Food Nationalism: Develop a local food and gourmet industry

Developmental ideas that work local and globally

A key development idea is import substitution: Replacing imports with locally made products. This is true for 2700 Atlantic ave., Fort Greene, Brooklyn, Atlanta or Barbados. You always want to consumer products made within you local confines while being a net exporter outside your boundary.

The local food sector is a great target for import substitution. Food production provides lot of jobs, especially in the developing world. They may not pay very much but the large number of jobs helps.

One way to do this is to exploit local taste or create them. Almost every country and region has some sort of food nationalism. All countries have there own specifc recipies that they take pride in cooking. Some countries like Japan and France, have specific laws limiting the number and quality of imports. And almost all countries practice discrimination against some foreign foods. France is well-known example of food bigotry but almost every country has examples.

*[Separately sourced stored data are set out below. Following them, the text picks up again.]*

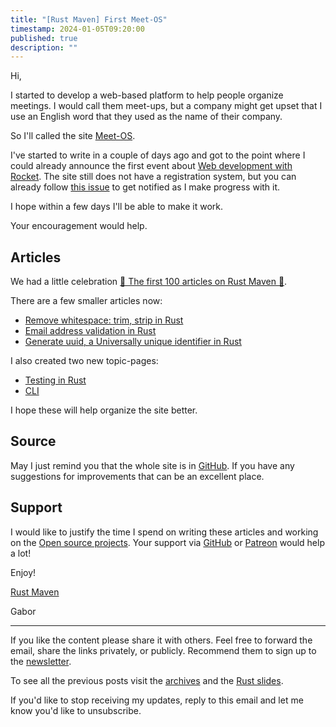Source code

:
 ```yaml
---
title: "[Rust Maven] First Meet-OS"
timestamp: 2024-01-05T09:20:00
published: true
description: ""
---
```


Hi,

I started to develop a web-based platform to help people organize meetings. I would call them meet-ups, but a company might get upset that I use an English word that they used as the name of their company.

So I'll called the site [Meet-OS](https://meet-os.com/).

I've started to write in a couple of days ago and got to the point where I could already announce the first event about [Web development with Rocket](https://meet-os.com/event/1).
The site still does not have a registration system, but you can already follow [this issue](https://github.com/szabgab/meetings.rs/issues/3) to get notified as I make progress with it.

I hope within a few days I'll be able to make it work.

Your encouragement would help.

## Articles

We had a little celebration [🎂 The first 100 articles on Rust Maven 🦀](https://szabgab.com/rust-maven-100).

There are a few smaller articles now:

* [Remove whitespace: trim, strip in Rust](https://rust.code-maven.com/remove-whitespace)
* [Email address validation in Rust](https://rust.code-maven.com/email-address-validation)
* [Generate uuid, a Universally unique identifier in Rust](https://rust.code-maven.com/generate-uuid)

I also created two new topic-pages:

* [Testing in Rust](https://rust.code-maven.com/testing)
* [CLI](https://rust.code-maven.com/cli)

I hope these will help organize the site better.

## Source

May I just remind you that the whole site is in [GitHub](https://github.com/szabgab/rust.code-maven.com/).
If you have any suggestions for improvements that can be an excellent place.


## Support

I would like to justify the time I spend on writing these articles and working on the [Open source projects](https://rust.code-maven.com/projects).
Your support via [GitHub](https://github.com/szabgab/) or [Patreon](https://www.patreon.com/szabgab) would help a lot!


Enjoy!

[Rust Maven](https://rust.code-maven.com/)

  Gabor

   ------------------------------------
If you like the content please share it with others. Feel free to forward the email, share the links privately, or publicly.
Recommend them to sign up to the [newsletter](https://rust.code-maven.com/subscribe).

To see all the previous posts visit the [archives](https://rust.code-maven.com/archive) and the [Rust slides](https://rust.code-maven.com/slides/rust/).

If you'd like to stop receiving my updates, reply to this email and let me know you'd like to unsubscribe.

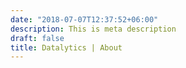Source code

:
 ```yaml
---
date: "2018-07-07T12:37:52+06:00"
description: This is meta description
draft: false
title: Datalytics | About 
---
```


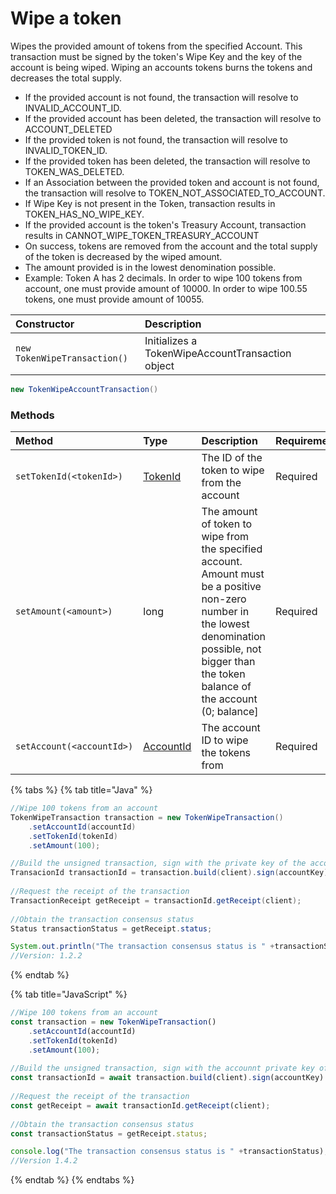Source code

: # Wipe a token

Wipes the provided amount of tokens from the specified Account. This transaction must be signed by the token's Wipe Key and the key of the account is being wiped. Wiping an accounts tokens burns the tokens and decreases the total supply.

* If the provided account is not found, the transaction will resolve to INVALID\_ACCOUNT\_ID.
*  If the provided account has been deleted, the transaction will resolve to ACCOUNT\_DELETED
*  If the provided token is not found, the transaction will resolve to INVALID\_TOKEN\_ID.
*  If the provided token has been deleted, the transaction will resolve to TOKEN\_WAS\_DELETED.
* If an Association between the provided token and account is not found, the transaction will resolve to TOKEN\_NOT\_ASSOCIATED\_TO\_ACCOUNT.
* If Wipe Key is not present in the Token, transaction results in TOKEN\_HAS\_NO\_WIPE\_KEY.
* If the provided account is the token's Treasury Account, transaction results in CANNOT\_WIPE\_TOKEN\_TREASURY\_ACCOUNT
* On success, tokens are removed from the account and the total supply of the token is decreased by the wiped amount.
* The amount provided is in the lowest denomination possible. 
* Example: Token A has 2 decimals. In order to wipe 100 tokens from account, one must provide amount of 10000. In order to wipe 100.55 tokens, one must provide amount of 10055.

| Constructor | Description |
| :--- | :--- |
| `new TokenWipeTransaction()` | Initializes a TokenWipeAccountTransaction object |

```java
new TokenWipeAccountTransaction()
```

### Methods

| Method | Type | Description | Requirement |
| :--- | :--- | :--- | :--- |
| `setTokenId(<tokenId>)` | [TokenId](token-id.md) | The ID of the token to wipe from the account | Required |
| `setAmount(<amount>)` | long | The amount of token to wipe from the specified account. Amount must be a positive non-zero number in the lowest denomination possible, not bigger than the token balance of the account \(0; balance\] | Required |
| `setAccount(<accountId>)` | [AccountId](../specialized-types.md#accountid) | The account ID to wipe the tokens from | Required |

{% tabs %}
{% tab title="Java" %}
```java
//Wipe 100 tokens from an account
TokenWipeTransaction transaction = new TokenWipeTransaction()
    .setAccountId(accountId)
    .setTokenId(tokenId)
    .setAmount(100);

//Build the unsigned transaction, sign with the private key of the account that is being wiped, sign with the wipe private key of the token, submit the transaction to a Hedera network
TransacionId transactionId = transaction.build(client).sign(accountKey).sign(wipeKey).execute(client);
    
//Request the receipt of the transaction
TransactionReceipt getReceipt = transactionId.getReceipt(client);
    
//Obtain the transaction consensus status
Status transactionStatus = getReceipt.status;

System.out.println("The transaction consensus status is " +transactionStatus);
//Version: 1.2.2
```
{% endtab %}

{% tab title="JavaScript" %}
```javascript
//Wipe 100 tokens from an account
const transaction = new TokenWipeTransaction()
    .setAccountId(accountId)
    .setTokenId(tokenId)
    .setAmount(100);
    
//Build the unsigned transaction, sign with the accounnt private key of the token, sign with the wipe private key, submit the transaction to a Hedera network
const transactionId = await transaction.build(client).sign(accountKey).sign(wipeKey).execute(client);
    
//Request the receipt of the transaction
const getReceipt = await transactionId.getReceipt(client);
    
//Obtain the transaction consensus status
const transactionStatus = getReceipt.status;

console.log("The transaction consensus status is " +transactionStatus);
//Version 1.4.2
```
{% endtab %}
{% endtabs %}





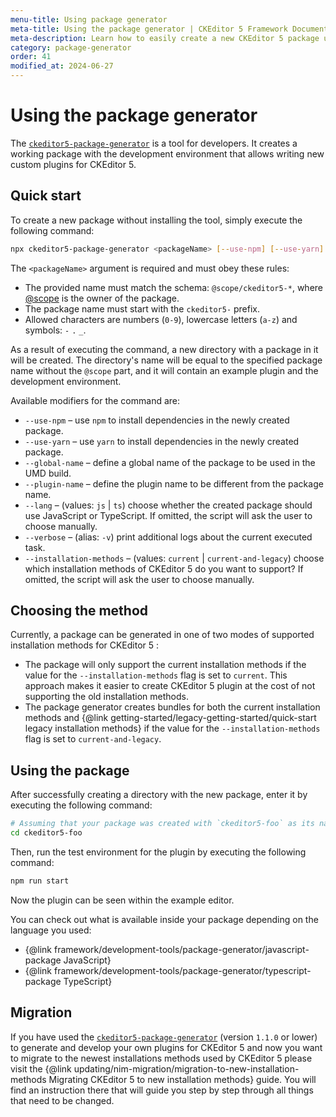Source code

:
 ```yaml
---
menu-title: Using package generator
meta-title: Using the package generator | CKEditor 5 Framework Documentation
meta-description: Learn how to easily create a new CKEditor 5 package using the package generator, including setup, configuration, and customization steps.
category: package-generator
order: 41
modified_at: 2024-06-27
---
```


# Using the package generator

The [`ckeditor5-package-generator`](https://www.npmjs.com/package/ckeditor5-package-generator) is a tool for developers. It creates a working package with the development environment that allows writing new custom plugins for CKEditor&nbsp;5.

## Quick start

To create a new package without installing the tool, simply execute the following command:

```bash
npx ckeditor5-package-generator <packageName> [--use-npm] [--use-yarn] [--installation-methods <current|current-and-legacy>] [--plugin-name <...>] [--lang <js|ts>] [--global-name <...>] [--verbose]
```

The `<packageName>` argument is required and must obey these rules:

* The provided name must match the schema: `@scope/ckeditor5-*`, where [@scope](https://docs.npmjs.com/about-scopes) is the owner of the package.
* The package name must start with the `ckeditor5-` prefix.
* Allowed characters are numbers (`0-9`), lowercase letters (`a-z`) and symbols: `-` `.` `_`.

As a result of executing the command, a new directory with a package in it will be created. The directory's name will be equal to the specified package name without the `@scope` part, and it will contain an example plugin and the development environment.

Available modifiers for the command are:

* `--use-npm` &ndash; use `npm` to install dependencies in the newly created package.
* `--use-yarn` &ndash; use `yarn` to install dependencies in the newly created package.
* `--global-name` &ndash; define a global name of the package to be used in the UMD build.
* `--plugin-name` &ndash; define the plugin name to be different from the package name.
* `--lang` &ndash; (values: `js` | `ts`) choose whether the created package should use JavaScript or TypeScript. If omitted, the script will ask the user to choose manually.
* `--verbose` &ndash; (alias: `-v`) print additional logs about the current executed task.
* `--installation-methods` &ndash; (values: `current` | `current-and-legacy`) choose which installation methods of CKEditor 5 do you want to support? If omitted, the script will ask the user to choose manually.

## Choosing the method

Currently, a package can be generated in one of two modes of supported installation methods for CKEditor&nbsp;5 :
* The package will only support the current installation methods if the value for the `--installation-methods` flag is set to `current`. This approach makes it easier to create CKEditor&nbsp;5 plugin at the cost of not supporting the old installation methods.
* The package generator creates bundles for both the current installation methods and {@link getting-started/legacy-getting-started/quick-start legacy installation methods} if the value for the `--installation-methods` flag is set to `current-and-legacy`.

## Using the package

After successfully creating a directory with the new package, enter it by executing the following command:

```bash
# Assuming that your package was created with `ckeditor5-foo` as its name.
cd ckeditor5-foo
```

Then, run the test environment for the plugin by executing the following command:

```bash
npm run start
```

Now the plugin can be seen within the example editor.

You can check out what is available inside your package depending on the language you used:
* {@link framework/development-tools/package-generator/javascript-package JavaScript}
* {@link framework/development-tools/package-generator/typescript-package TypeScript}

## Migration

If you have used the [`ckeditor5-package-generator`](https://www.npmjs.com/package/ckeditor5-package-generator) (version `1.1.0` or lower) to generate and develop your own plugins for CKEditor&nbsp;5 and now you want to migrate to the newest installations methods used by CKEditor&nbsp;5 please visit the {@link updating/nim-migration/migration-to-new-installation-methods Migrating CKEditor&nbsp;5 to new installation methods} guide. You will find an instruction there that will guide you step by step through all things that need to be changed.
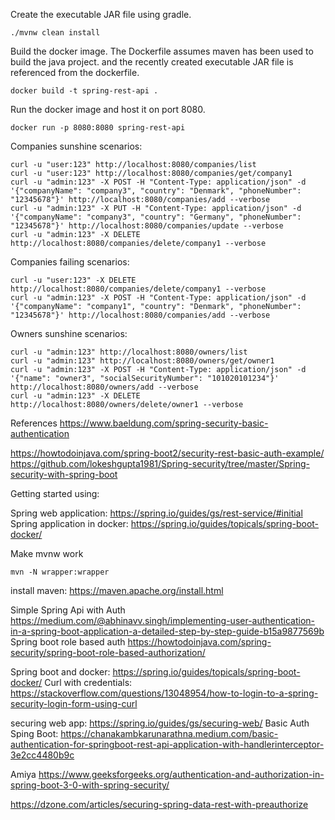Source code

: Create the executable JAR file using gradle.
```
./mvnw clean install
```

Build the docker image.
The Dockerfile assumes maven has been used to build the java project.
and the recently created executable JAR file is referenced from the dockerfile.
```
docker build -t spring-rest-api .
```

Run the docker image and host it on port 8080.
```
docker run -p 8080:8080 spring-rest-api
```

Companies sunshine scenarios:
```
curl -u "user:123" http://localhost:8080/companies/list
curl -u "user:123" http://localhost:8080/companies/get/company1
curl -u "admin:123" -X POST -H "Content-Type: application/json" -d '{"companyName": "company3", "country": "Denmark", "phoneNumber": "12345678"}' http://localhost:8080/companies/add --verbose
curl -u "admin:123" -X PUT -H "Content-Type: application/json" -d '{"companyName": "company3", "country": "Germany", "phoneNumber": "12345678"}' http://localhost:8080/companies/update --verbose
curl -u "admin:123" -X DELETE http://localhost:8080/companies/delete/company1 --verbose
```

Companies failing scenarios:
```
curl -u "user:123" -X DELETE http://localhost:8080/companies/delete/company1 --verbose
curl -u "admin:123" -X POST -H "Content-Type: application/json" -d '{"companyName": "company1", "country": "Denmark", "phoneNumber": "12345678"}' http://localhost:8080/companies/add --verbose
```

Owners sunshine scenarios: 
```
curl -u "admin:123" http://localhost:8080/owners/list
curl -u "admin:123" http://localhost:8080/owners/get/owner1
curl -u "admin:123" -X POST -H "Content-Type: application/json" -d '{"name": "owner3", "socialSecurityNumber": "101020101234"}' http://localhost:8080/owners/add --verbose
curl -u "admin:123" -X DELETE http://localhost:8080/owners/delete/owner1 --verbose
```


References
https://www.baeldung.com/spring-security-basic-authentication


https://howtodoinjava.com/spring-boot2/security-rest-basic-auth-example/
https://github.com/lokeshgupta1981/Spring-security/tree/master/Spring-security-with-spring-boot

Getting started using:

Spring web application:
https://spring.io/guides/gs/rest-service/#initial
Spring application in docker:
https://spring.io/guides/topicals/spring-boot-docker/

Make mvnw work
```
mvn -N wrapper:wrapper
```

install maven:
https://maven.apache.org/install.html


Simple Spring Api with Auth
https://medium.com/@abhinavv.singh/implementing-user-authentication-in-a-spring-boot-application-a-detailed-step-by-step-guide-b15a9877569b
Spring boot role based auth
https://howtodoinjava.com/spring-security/spring-boot-role-based-authorization/


Spring boot and docker:
https://spring.io/guides/topicals/spring-boot-docker/
Curl with credentials:
https://stackoverflow.com/questions/13048954/how-to-login-to-a-spring-security-login-form-using-curl

securing web app:
https://spring.io/guides/gs/securing-web/
Basic Auth Sping Boot:
https://chanakambkarunarathna.medium.com/basic-authentication-for-springboot-rest-api-application-with-handlerinterceptor-3e2cc4480b9c

Amiya
https://www.geeksforgeeks.org/authentication-and-authorization-in-spring-boot-3-0-with-spring-security/

https://dzone.com/articles/securing-spring-data-rest-with-preauthorize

Conversely, many poor countries have very weak food nationalism cultures. They like imported goods and their status. I have been in two countries where gleaming supermarkets competed with local fresh fruit vendors. The street vendor sold mostly locally produced products. The stores sold the similar products for twice the price. Don't you know people nearly kill themselves getting into the supermarket. They were buying way more than just fruit.

Multinational companies work against such food nationalism for economic reasons. They try to sell the "American" or "European" lifestyle to developing countries. The promotion has have disastrous effects for local farmers and food producers.

Developing communities must promote their own products to keep more money in the local economy. Promotion through word of mouth and cell phone chatter would break though the usual market hype. It turns that "Local" is almost always best when it comes to food.